YOUR OBJECTIVE
What is needed is an exact repetition of the lines from the first one in the data through the line with "All commands should", with no pictures.

● ● ●

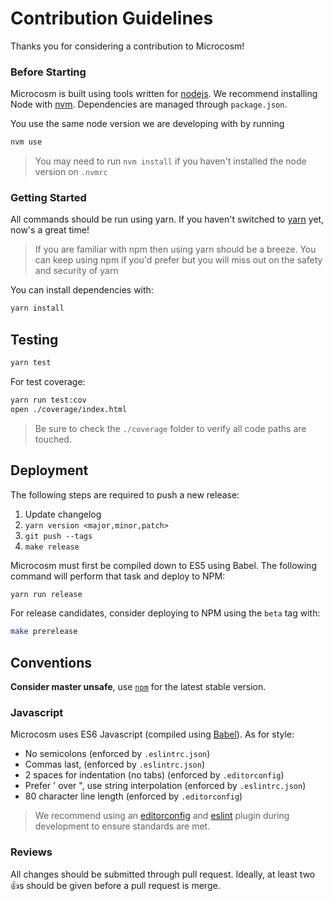 # Contribution Guidelines

Thanks you for considering a contribution to Microcosm!

### Before Starting

Microcosm is built using tools written for
[nodejs](http://nodejs.org). We recommend installing Node with
[nvm](https://github.com/creationix/nvm). Dependencies are managed
through `package.json`.

You use the same node version we are developing with by running

```bash
nvm use
```

> You may need to run `nvm install` if you haven't installed the node version on `.nvmrc`

### Getting Started

All commands should be run using yarn. If you haven't switched to [yarn](https://yarnpkg.com/en/) yet, now's a great time!

> If you are familiar with npm then using yarn should be a breeze. You can keep using npm if you'd prefer but you will miss out on the safety and security of yarn

You can install dependencies with:

```bash
yarn install
```

## Testing

```bash
yarn test
```

For test coverage:

```bash
yarn run test:cov
open ./coverage/index.html
```

> Be sure to check the `./coverage` folder to verify all code paths are
touched.

## Deployment

The following steps are required to push a new release:

1. Update changelog
2. `yarn version <major,minor,patch>`
3. `git push --tags`
4. `make release`


Microcosm must first be compiled down to ES5 using Babel. The
following command will perform that task and deploy to NPM:

```bash
yarn run release
```

For release candidates, consider deploying to NPM using the `beta` tag
with:

```bash
make prerelease
```

## Conventions

**Consider master unsafe**, use [`npm`](https://www.npmjs.com/package/microcosm) for the latest stable version.

### Javascript

Microcosm uses ES6 Javascript (compiled using [Babel](babeljs.io)). As
for style:

- No semicolons (enforced by `.eslintrc.json`)
- Commas last, (enforced by `.eslintrc.json`)
- 2 spaces for indentation (no tabs) (enforced by `.editorconfig`)
- Prefer ' over ", use string interpolation (enforced by `.eslintrc.json`)
- 80 character line length (enforced by `.editorconfig`)

> We recommend using an [editorconfig](http://editorconfig.org/) and [eslint](http://eslint.org/) plugin during development to ensure standards are met.

### Reviews

All changes should be submitted through pull request. Ideally, at
least two :+1:s should be given before a pull request is merge.
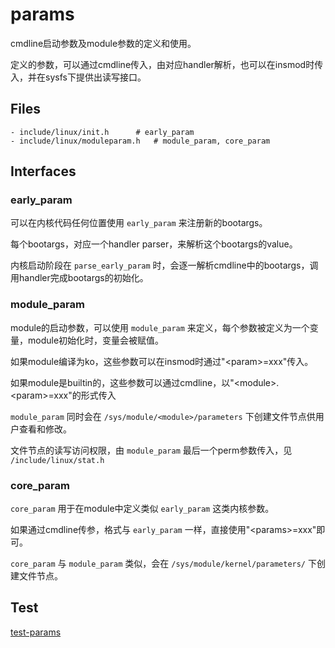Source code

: # params

cmdline启动参数及module参数的定义和使用。

定义的参数，可以通过cmdline传入，由对应handler解析，也可以在insmod时传入，并在sysfs下提供出读写接口。

## Files

```
- include/linux/init.h		# early_param
- include/linux/moduleparam.h	# module_param, core_param
```

## Interfaces

### early_param

可以在内核代码任何位置使用 `early_param` 来注册新的bootargs。

每个bootargs，对应一个handler parser，来解析这个bootargs的value。

内核启动阶段在 `parse_early_param` 时，会逐一解析cmdline中的bootargs，调用handler完成bootargs的初始化。

### module_param

module的启动参数，可以使用 `module_param` 来定义，每个参数被定义为一个变量，module初始化时，变量会被赋值。

如果module编译为ko，这些参数可以在insmod时通过"\<param\>=xxx"传入。

如果module是builtin的，这些参数可以通过cmdline，以"\<module\>.\<param\>=xxx"的形式传入

`module_param` 同时会在 `/sys/module/<module>/parameters` 下创建文件节点供用户查看和修改。

文件节点的读写访问权限，由 `module_param` 最后一个perm参数传入，见 `/include/linux/stat.h`

### core_param

`core_param` 用于在module中定义类似 `early_param` 这类内核参数。

如果通过cmdline传参，格式与 `early_param` 一样，直接使用"\<params\>=xxx"即可。

`core_param` 与 `module_param` 类似，会在 `/sys/module/kernel/parameters/` 下创建文件节点。

## Test

[test-params](https://github.com/kernel-cyrus/kernel-tour/tree/master/tests/test-params)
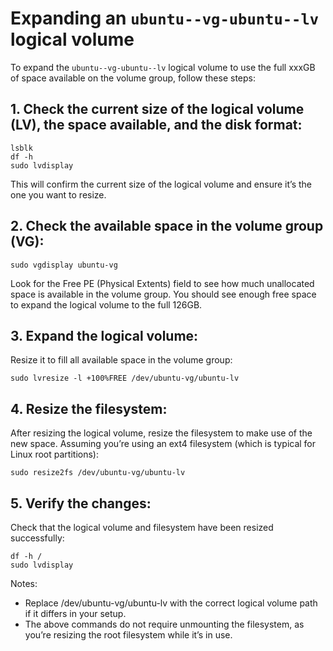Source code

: # Expanding an `ubuntu--vg-ubuntu--lv` logical volume
To expand the `ubuntu--vg-ubuntu--lv` logical volume to use the full xxxGB of space available on the volume group, follow these steps:

## 1. Check the current size of the logical volume (LV), the space available, and the disk format:
```
lsblk
df -h
sudo lvdisplay
```

This will confirm the current size of the logical volume and ensure it’s the one you want to resize.

## 2. Check the available space in the volume group (VG):
```
sudo vgdisplay ubuntu-vg
```
Look for the Free PE (Physical Extents) field to see how much unallocated space is available in the volume group. You should see enough free space to expand the logical volume to the full 126GB.

## 3. Expand the logical volume:
Resize it to fill all available space in the volume group:
```
sudo lvresize -l +100%FREE /dev/ubuntu-vg/ubuntu-lv
```

## 4. Resize the filesystem:
After resizing the logical volume, resize the filesystem to make use of the new space. Assuming you’re using an ext4 filesystem (which is typical for Linux root partitions):
```
sudo resize2fs /dev/ubuntu-vg/ubuntu-lv
```
## 5. Verify the changes:

Check that the logical volume and filesystem have been resized successfully:
```
df -h /
sudo lvdisplay
```

Notes:
* Replace /dev/ubuntu-vg/ubuntu-lv with the correct logical volume path if it differs in your setup.
* The above commands do not require unmounting the filesystem, as you’re resizing the root filesystem while it’s in use.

● ● ●

OUTPUT FOR THIS EXERCISE
 # Contribution Guidelines

Thanks you for considering a contribution to Microcosm!

### Before Starting

Microcosm is built using tools written for
[nodejs](http://nodejs.org). We recommend installing Node with
[nvm](https://github.com/creationix/nvm). Dependencies are managed
through `package.json`.

You use the same node version we are developing with by running

```bash
nvm use
```

> You may need to run `nvm install` if you haven't installed the node version on `.nvmrc`

### Getting Started

All commands should be run using yarn. If you haven't switched to [yarn](https://yarnpkg.com/en/) yet, now's a great time!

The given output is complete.